Another notch for AMD!!!!! Go AMD

8:56 PM, November 13, 2006  
Blogger Christian Jean said...

Great? And what purpose does it really have? About 90% of the people who will view this will already be AMD backers anyway.

I'm one of the biggest AMD fan, follower and supporter out there, but I'm really starting to loose patience.

Although both AMD and Intel are growing, AMD is not going for the kill... all these products coming late and/or after Intel.

Why so late with quad-cores (native or glued)?

Why after Intel's quads (regardless if it's two dies)?

Why so late with K8L (Revision H) processors (by mid 2007)? After 3 years, these revisions should already be available!!

Rule of thumb is "no news is good news". But right now its driving me F@#$% crazy!!!

Intel is pissed and they are definatly not sleeping right now! I'm sure that by early to mid 2008 when AMD will have their new products out for only 6 to 9 months, Intel will release their new architecture.

Jeach!

10:06 PM, November 13, 2006  
Anonymous Anonymous said...

This is soo stupid instead of making processors AMD is resorting to making cheap movies to sell their underperforming processors. Thank you sharikou for posting this to show what AMD has really been up to instead of designing K8l which should have been out by now.
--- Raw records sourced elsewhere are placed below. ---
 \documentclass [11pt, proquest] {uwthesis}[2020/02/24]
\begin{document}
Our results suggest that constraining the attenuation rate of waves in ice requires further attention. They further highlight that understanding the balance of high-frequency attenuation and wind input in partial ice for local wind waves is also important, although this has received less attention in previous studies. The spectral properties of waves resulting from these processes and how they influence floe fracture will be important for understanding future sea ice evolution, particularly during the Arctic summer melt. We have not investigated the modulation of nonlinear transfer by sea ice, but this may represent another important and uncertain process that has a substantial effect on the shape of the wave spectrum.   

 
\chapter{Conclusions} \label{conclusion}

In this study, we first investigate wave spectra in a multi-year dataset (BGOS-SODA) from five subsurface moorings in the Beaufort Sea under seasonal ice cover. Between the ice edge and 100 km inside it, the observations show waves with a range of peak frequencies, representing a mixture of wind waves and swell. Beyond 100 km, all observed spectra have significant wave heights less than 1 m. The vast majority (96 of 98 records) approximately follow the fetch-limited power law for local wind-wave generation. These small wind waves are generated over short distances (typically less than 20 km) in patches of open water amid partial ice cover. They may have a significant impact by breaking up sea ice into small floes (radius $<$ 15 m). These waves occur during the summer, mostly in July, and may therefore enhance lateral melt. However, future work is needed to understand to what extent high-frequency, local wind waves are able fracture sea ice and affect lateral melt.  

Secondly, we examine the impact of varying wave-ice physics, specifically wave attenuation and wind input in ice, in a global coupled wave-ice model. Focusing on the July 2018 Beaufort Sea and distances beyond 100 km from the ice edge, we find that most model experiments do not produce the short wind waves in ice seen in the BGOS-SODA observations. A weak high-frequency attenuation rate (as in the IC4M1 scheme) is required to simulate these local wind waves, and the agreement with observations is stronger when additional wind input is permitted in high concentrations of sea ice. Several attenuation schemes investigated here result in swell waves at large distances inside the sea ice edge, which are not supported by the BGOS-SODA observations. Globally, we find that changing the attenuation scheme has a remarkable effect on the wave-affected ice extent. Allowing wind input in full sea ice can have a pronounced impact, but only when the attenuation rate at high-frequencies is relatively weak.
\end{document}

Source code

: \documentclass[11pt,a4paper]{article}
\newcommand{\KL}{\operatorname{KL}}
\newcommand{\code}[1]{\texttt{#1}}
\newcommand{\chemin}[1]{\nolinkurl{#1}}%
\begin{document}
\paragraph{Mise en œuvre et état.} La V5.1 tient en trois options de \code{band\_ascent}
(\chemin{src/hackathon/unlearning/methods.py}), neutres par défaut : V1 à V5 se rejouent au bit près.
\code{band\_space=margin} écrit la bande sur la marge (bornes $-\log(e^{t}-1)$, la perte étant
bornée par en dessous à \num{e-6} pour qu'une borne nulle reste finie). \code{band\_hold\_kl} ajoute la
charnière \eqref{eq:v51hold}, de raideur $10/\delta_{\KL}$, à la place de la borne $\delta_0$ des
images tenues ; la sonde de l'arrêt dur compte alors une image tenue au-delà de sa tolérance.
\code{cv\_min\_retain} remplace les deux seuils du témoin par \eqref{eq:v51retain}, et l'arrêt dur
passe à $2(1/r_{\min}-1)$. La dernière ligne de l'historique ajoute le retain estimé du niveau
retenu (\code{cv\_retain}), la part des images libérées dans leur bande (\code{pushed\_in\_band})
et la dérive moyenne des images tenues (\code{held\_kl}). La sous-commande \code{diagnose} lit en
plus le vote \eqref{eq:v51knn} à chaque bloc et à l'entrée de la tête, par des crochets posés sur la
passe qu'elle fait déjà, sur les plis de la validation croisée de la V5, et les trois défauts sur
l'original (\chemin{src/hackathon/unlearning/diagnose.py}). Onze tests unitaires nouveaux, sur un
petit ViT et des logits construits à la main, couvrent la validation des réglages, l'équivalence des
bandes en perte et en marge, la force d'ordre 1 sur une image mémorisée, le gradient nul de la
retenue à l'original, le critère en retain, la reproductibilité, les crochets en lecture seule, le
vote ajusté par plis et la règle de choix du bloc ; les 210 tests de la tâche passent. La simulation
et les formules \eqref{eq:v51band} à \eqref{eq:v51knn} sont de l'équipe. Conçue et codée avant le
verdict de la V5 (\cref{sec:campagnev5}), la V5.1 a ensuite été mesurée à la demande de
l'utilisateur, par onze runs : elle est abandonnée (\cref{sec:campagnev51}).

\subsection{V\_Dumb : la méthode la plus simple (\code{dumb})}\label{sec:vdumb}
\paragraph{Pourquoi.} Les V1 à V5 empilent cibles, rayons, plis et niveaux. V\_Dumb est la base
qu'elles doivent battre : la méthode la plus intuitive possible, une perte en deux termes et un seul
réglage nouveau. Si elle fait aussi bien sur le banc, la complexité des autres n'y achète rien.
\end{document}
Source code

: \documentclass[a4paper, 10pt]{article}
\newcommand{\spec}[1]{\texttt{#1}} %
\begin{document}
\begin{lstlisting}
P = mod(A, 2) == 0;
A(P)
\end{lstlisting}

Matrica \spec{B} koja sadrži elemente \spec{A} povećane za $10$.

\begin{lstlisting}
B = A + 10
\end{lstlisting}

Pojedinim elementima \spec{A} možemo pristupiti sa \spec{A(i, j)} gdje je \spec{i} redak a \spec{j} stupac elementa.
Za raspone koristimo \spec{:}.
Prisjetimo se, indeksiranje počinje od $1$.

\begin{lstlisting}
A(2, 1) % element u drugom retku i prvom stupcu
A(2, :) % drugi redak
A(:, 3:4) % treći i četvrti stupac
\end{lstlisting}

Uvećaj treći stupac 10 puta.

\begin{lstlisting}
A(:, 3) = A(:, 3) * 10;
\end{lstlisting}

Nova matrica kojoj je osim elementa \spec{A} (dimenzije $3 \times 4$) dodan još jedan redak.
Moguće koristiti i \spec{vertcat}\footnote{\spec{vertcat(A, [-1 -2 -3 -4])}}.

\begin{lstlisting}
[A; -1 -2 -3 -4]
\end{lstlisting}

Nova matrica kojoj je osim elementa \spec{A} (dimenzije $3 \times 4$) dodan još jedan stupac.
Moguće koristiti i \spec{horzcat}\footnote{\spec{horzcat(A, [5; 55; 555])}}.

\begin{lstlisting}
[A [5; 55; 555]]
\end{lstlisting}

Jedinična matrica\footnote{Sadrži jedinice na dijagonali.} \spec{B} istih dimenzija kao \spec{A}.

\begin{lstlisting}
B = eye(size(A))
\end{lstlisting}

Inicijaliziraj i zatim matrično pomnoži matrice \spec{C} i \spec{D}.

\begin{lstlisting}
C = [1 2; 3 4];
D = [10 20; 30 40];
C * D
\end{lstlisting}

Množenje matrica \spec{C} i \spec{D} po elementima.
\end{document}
12:02 AM, November 14, 2006  
Anonymous Anonymous said...

All this marketting is good for AMD. Link it to de.licio.us so that everyman and his dog will see it. This kind of marketting is exactly what AMD needs, yes it's cheesy but it's also the kind of thing that will get plenty of attention and open peoples eyes to the world of AMD. Showing them that its not just Intel inside!!

3:48 AM, November 14, 2006  
Blogger 180 Sharikou said...

Doctor - for once you're right. Hector cannot act.

3:51 AM, November 14, 2006  
Blogger enumae said...

Off topic, but an interesting watch.

-[link]-

4:59 AM, November 14, 2006  
Anonymous Anonymous said...

Why so late with quad-cores (native or glued)?
Because AMD doesn't like non-native solutions. But hey, they do have the 4x4 which is "2 native dual cores" combined.

Why so late with K8L?
Caught pants down with Core2Duo performance leap. The added delay when Core2 reviews came out earlier in the year suggest a re-design.

"no news is good news".
That's only true if you're ahead.

I don't think AMD will ever get the performance crown back. For AMD, it's just a matter of whether their top binning extreme CPU competes with Intels 3rd or 4th binning parts.
They need to catch up if they don't want to compete with Celerons. It must be hard to be an AMD fan right now.

5:42 AM, November 14, 2006  
Anonymous Anonymous said...

Hehe, it's nice that Hector can act as well as do a hell of an amazing job with a underdog company like AMD. He's got a good sense of humor, and I get the feeling he's a great person.

Too bad AMD processors now suck badly.

7:23 AM, November 14, 2006  
Anonymous Anonymous said...

As much as I hate and criticize the information you post, I must admit, I thoroughly enjoyed this video. Thanks!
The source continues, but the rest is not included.